Nanoscale lattice is world's smallest
Scientists from Karlsruhe Institute of Technology (KIT) have created a tiny lattice they claim is the world's smallest. Formed with struts and braces measuring less than 10 micrometers in length and less than 200 nanometers in diameter, the 3D lattice has a total size of less than 10 micrometers, but boasts a higher specific strength than most solids.
The KIT team says the lattice achieves new strength to density ratios for metamaterials (man-made materials that have properties not found in nature), thanks to dimensions that are smaller than comparable metamaterials by a factor of five. It is made of glassy carbon, which is a form of pure carbon that boasts both glassy, ceramic properties and graphite properties.
Production of the lattice started with an established 3D lithography process, is which the structure is hardened in a photoresist by computer-controlled lasers. This process is limited to producing struts ranging from around 5 to 10 micrometers in length and 1 micrometer in diameter, so the team then vitrified and further shrunk the lattice through –in what they claim is a first for the manufacture of microstructured lattices – pyrolysis.
Pyrolysis involves exposing material to high temperatures in the absence of oxygen. In this case, the lattice was placed in a vacuum furnace and subjected to temperatures of around 900° C (1,652 °F), causing the chemical bonds to reorient themselves and all elements with the exception of carbon being removed from the lattice. This leaves the unordered carbon, in the form of glassy carbon, forming the shrunk lattice structure.

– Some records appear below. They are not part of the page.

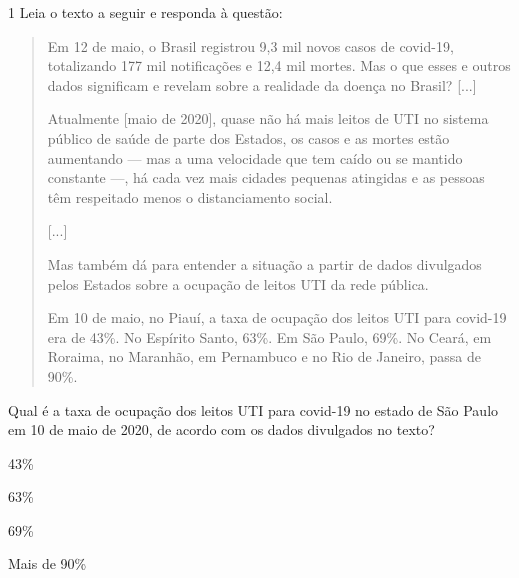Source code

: 
\num{1} Leia o texto a seguir e responda à questão:

\begin{quote}
Em 12 de maio, o Brasil registrou 9,3 mil novos casos de covid-19,
totalizando 177 mil notificações e 12,4 mil mortes. Mas o que esses e
outros dados significam e revelam sobre a realidade da doença no Brasil?
{[}...{]}

Atualmente {[}maio de 2020{]}, quase não há mais leitos de UTI no
sistema público de saúde de parte dos Estados, os casos e as mortes
estão aumentando --- mas a uma velocidade que tem caído ou se mantido
constante ---, há cada vez mais cidades pequenas atingidas e as pessoas
têm respeitado menos o distanciamento social.

{[}...{]}

Mas também dá para entender a situação a partir de dados divulgados
pelos Estados sobre a ocupação de leitos UTI da rede pública.

Em 10 de maio, no Piauí, a taxa de ocupação dos leitos UTI para covid-19
era de 43\%. No Espírito Santo, 63\%. Em São Paulo, 69\%. No Ceará, em
Roraima, no Maranhão, em Pernambuco e no Rio de Janeiro, passa de 90\%.


\end{quote}

Qual é a taxa de ocupação dos leitos UTI para covid-19 no estado de São
Paulo em 10 de maio de 2020, de acordo com os dados divulgados no texto?

\begin{escolha}
\item 43\%

\item 63\%

\item 69\%

\item Mais de 90\%
\end{escolha}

In subsequent testing, the researchers found this lattice boasted remarkable properties of stability under pressure.
"According to the results, load-bearing capacity of the lattice is very close to the theoretical limit and far above that of unstructured glassy carbon," says Prof. Oliver Kraft, co-author of the study. "Diamond is the only solid having a higher specific stability."
The team believes such microlattices could potentially find applications as electrodes, filters in the chemical industry, or optical components in telecommunications.
The first author of the study was Dr.-Ing. Jens Bauer, who was also involved in previous work at KIT in which a microstructured framework was produced that was less dense than water, but as strong as steel.
The paper detailing the Bauer and the KIT team's latest work appears in the journal Nature Materials.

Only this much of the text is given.